In Jakarta, 7-Eleven found a loophole that allowed it to break into small-format retailing, transforming itself and contributing to a revolution in Indonesian retail in the process
George Martin Sirait and Michele Ford
The 7-Eleven revolution Michele Ford
Jalan Kyai Haji Wahid Hasyim, in central Jakarta, is a busy street in the tourist district just off Jalan Thamrin, the city’s main drag. Lodged between the hotels and restaurants is a 7-Eleven convenience store. On a balmy evening, a five-man band is performing Indonesian pop for an audience relaxing in café chairs on an expanse of bitumen in front of the store. Passers-by – local and foreign – stop for a moment to listen, smiles on their faces. Every now and then, someone walks inside to buy a drink or a snack and take a seat.

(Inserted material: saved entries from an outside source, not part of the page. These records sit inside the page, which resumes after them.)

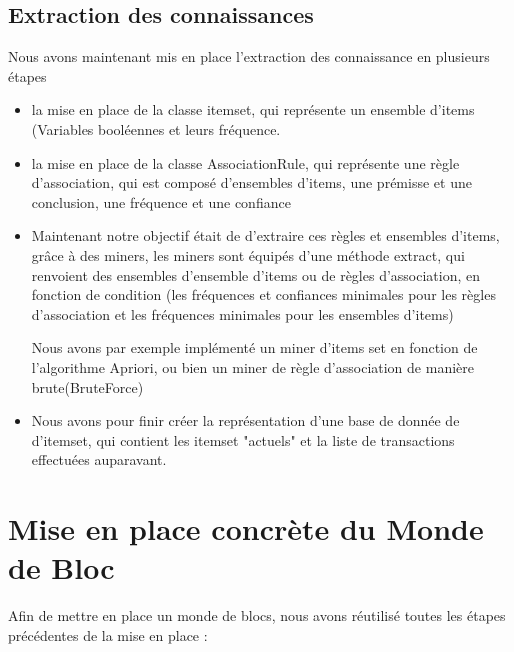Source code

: \documentclass[12pt]{article}
\begin{document}
        \subsection{Extraction des connaissances}
                	Nous avons maintenant mis en place l'extraction des connaissance en plusieurs étapes

    	\begin{itemize}

    		\item la mise en place de la classe itemset, qui représente un ensemble d'items (Variables booléennes et leurs fréquence.

    		\item la mise en place de la classe AssociationRule, qui représente une règle d'association, qui est composé d'ensembles d'items, une prémisse et une conclusion, une fréquence et une confiance

    		\item Maintenant notre objectif était de d'extraire ces règles et ensembles d'items, grâce à des miners, les miners sont équipés d'une méthode extract, qui renvoient des ensembles d'ensemble d'items ou de règles d'association, en fonction de condition (les fréquences et confiances minimales pour les règles d'association et les fréquences minimales pour les ensembles d'items)

    		Nous avons par exemple implémenté un miner d'items set en fonction de l'algorithme Apriori, ou bien un miner de règle d'association de manière brute(BruteForce)

    		\item Nous avons pour finir créer la représentation d'une base de donnée de d'itemset, qui contient les itemset "actuels" et la liste de transactions effectuées auparavant.
            
		\end{itemize}
    \section{Mise en place concrète du Monde de Bloc}
        Afin de mettre en place un monde de blocs, nous avons réutilisé toutes les étapes précédentes de la mise en place :
\end{document}
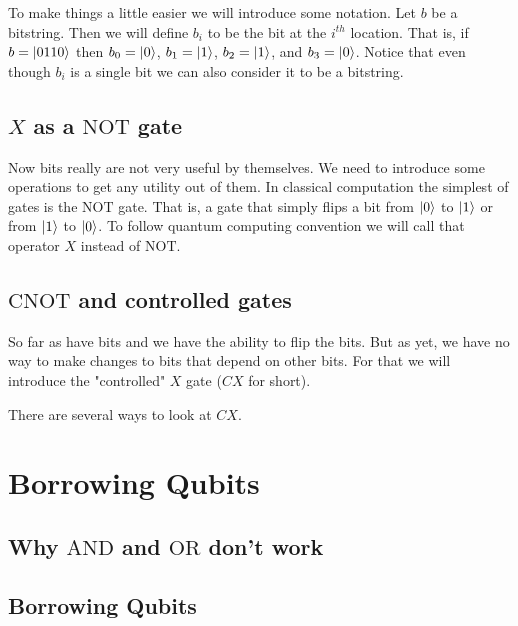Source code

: \documentclass{article}
\begin{document}
To make things a little easier we will introduce some notation. Let 
$b$ be a bitstring. Then we will define $b_i$ to be the bit at the $i^{th}$ 
location. That is, if $b=\ket{0110}$ then $b_0=\ket{0}$, $b_1=\ket{1}$, 
$b_2=\ket{1}$, and $b_3=\ket{0}$. Notice that even though $b_i$ is a single 
bit we can also consider it to be a bitstring.

\subsection{$X$ as a $\mathrm{NOT}$ gate}

Now bits really are not very useful by themselves. We need to introduce some
operations to get any utility out of them. In classical computation the 
simplest of gates is the $\mathrm{NOT}$ gate. That is, a gate that simply
flips a bit from $\ket{0}$ to $\ket{1}$ or from $\ket{1}$ to $\ket{0}$. To
follow quantum computing convention we will call that operator $X$ instead 
of $\mathrm{NOT}$. 

\subsection{$\mathrm{CNOT}$ and controlled gates}

So far as have bits and we have the ability to flip the bits. But as yet,
we have no way to make changes to bits that depend on other bits. For that
we will introduce the "controlled" $X$ gate ($CX$ for short).

There are several ways to look at $CX$.

\section{Borrowing Qubits}
\subsection{Why $\mathrm{AND}$ and $\mathrm{OR}$ don't work}
\subsection{Borrowing Qubits}
\end{document}
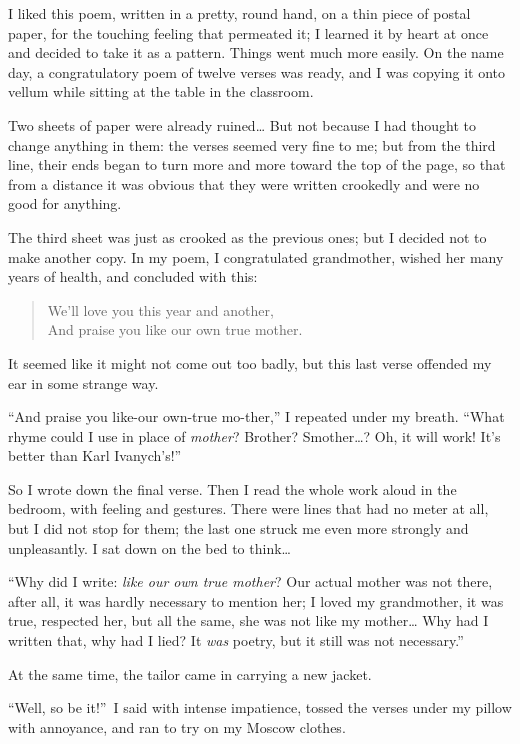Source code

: I liked this poem, written in a pretty, round hand, on a thin piece of postal paper, for the touching feeling that permeated it; I learned it by heart at once and decided to take it as a pattern. Things went much more easily. On the name day, a congratulatory poem of twelve verses was ready, and I was copying it onto vellum while sitting at the table in the classroom.

Two sheets of paper were already ruined\ldots{} But not because I had thought to change anything in them: the verses seemed very fine to me; but from the third line, their ends began to turn more and more toward the top of the page, so that from a distance it was obvious that they were written crookedly and were no good for anything.

The third sheet was just as crooked as the previous ones; but I decided not to make another copy. In my poem, I congratulated grandmother, wished her many years of health, and concluded with this:

\begin{verse}
We'll love you this year and another,\\
And praise you like our own true mother.
\end{verse}

It seemed like it might not come out too badly, but this last verse offended my ear in some strange way.

``And praise you like-our own-true mo-ther,'' I repeated under my breath. ``What rhyme could I use in place of \emph{mother}? Brother? Smother\ldots{}? Oh, it will work! It's better than Karl Ivanych's!'' %

So I wrote down the final verse. Then I read the whole work aloud in the bedroom, with feeling and gestures. There were lines that had no meter at all, but I did not stop for them; the last one struck me even more strongly and unpleasantly. I sat down on the bed to think\ldots{}

``Why did I write: \textit{like our own true mother}? Our actual mother was not there, after all, it was hardly necessary to mention her; I loved my grandmother, it was true, respected her, but all the same, she was not like my mother\ldots{} Why had I written that, why had I lied? It \emph{was} poetry, but it still was not necessary.'' %

At the same time, the tailor came in carrying a new jacket.

``Well, so be it!''~I said with intense impatience, tossed the verses under my pillow with annoyance, and ran to try on my Moscow clothes. %

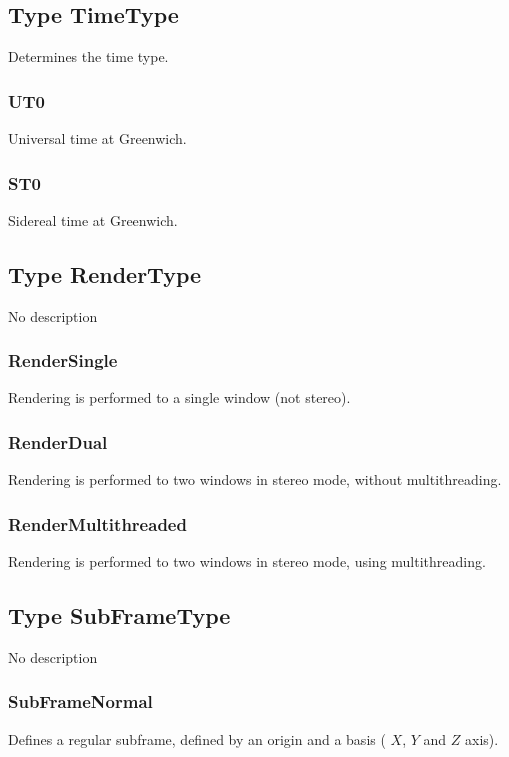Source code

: \subsection{Type TimeType \label{T:TimeType}}
Determines the time type.

\subsubsection{UT0 \label{T:TimeType|UT0}}
Universal time at Greenwich.

\subsubsection{ST0 \label{T:TimeType|ST0}}
Sidereal time at Greenwich.

\subsection{Type RenderType \label{T:RenderType}}
No description

\subsubsection{RenderSingle \label{T:RenderType|RenderSingle}}
Rendering is performed to a single window (not stereo).

\subsubsection{RenderDual \label{T:RenderType|RenderDual}}
Rendering is performed to two windows in stereo mode, without multithreading.

\subsubsection{RenderMultithreaded \label{T:RenderType|RenderMultithreaded}}
Rendering is performed to two windows in stereo mode, using multithreading.

\subsection{Type SubFrameType \label{T:SubFrameType}}
No description

\subsubsection{SubFrameNormal \label{T:SubFrameType|SubFrameNormal}}
Defines a regular subframe, defined by an origin and a basis ( $X$, $Y$ and $Z$ axis).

World-wide, 7-Eleven is associated with late-night runs for milk, bread or junk-food. However, Jakarta’s 7-Elevens are 7-Elevens with a difference. Inside, the aisles are wider and the offerings a little more up-market than in the Japanese or Australian versions. But it is outside where the difference is most striking. The atmosphere in the improvised café setting is relaxed and friendly, much like that of a warung in a small Indonesian town. It is worlds away from the utilitarian feel normally associated with the franchise’s stores. 7-Eleven is also different from typical Indonesian minimarkets, which sell almost everything, in that it specialises in food and drink, including alcohol. To reach out a broader consumer base, 7-Eleven works with Go-Jek, a Jakarta-based motorcycle taxi company that offers a delivery service.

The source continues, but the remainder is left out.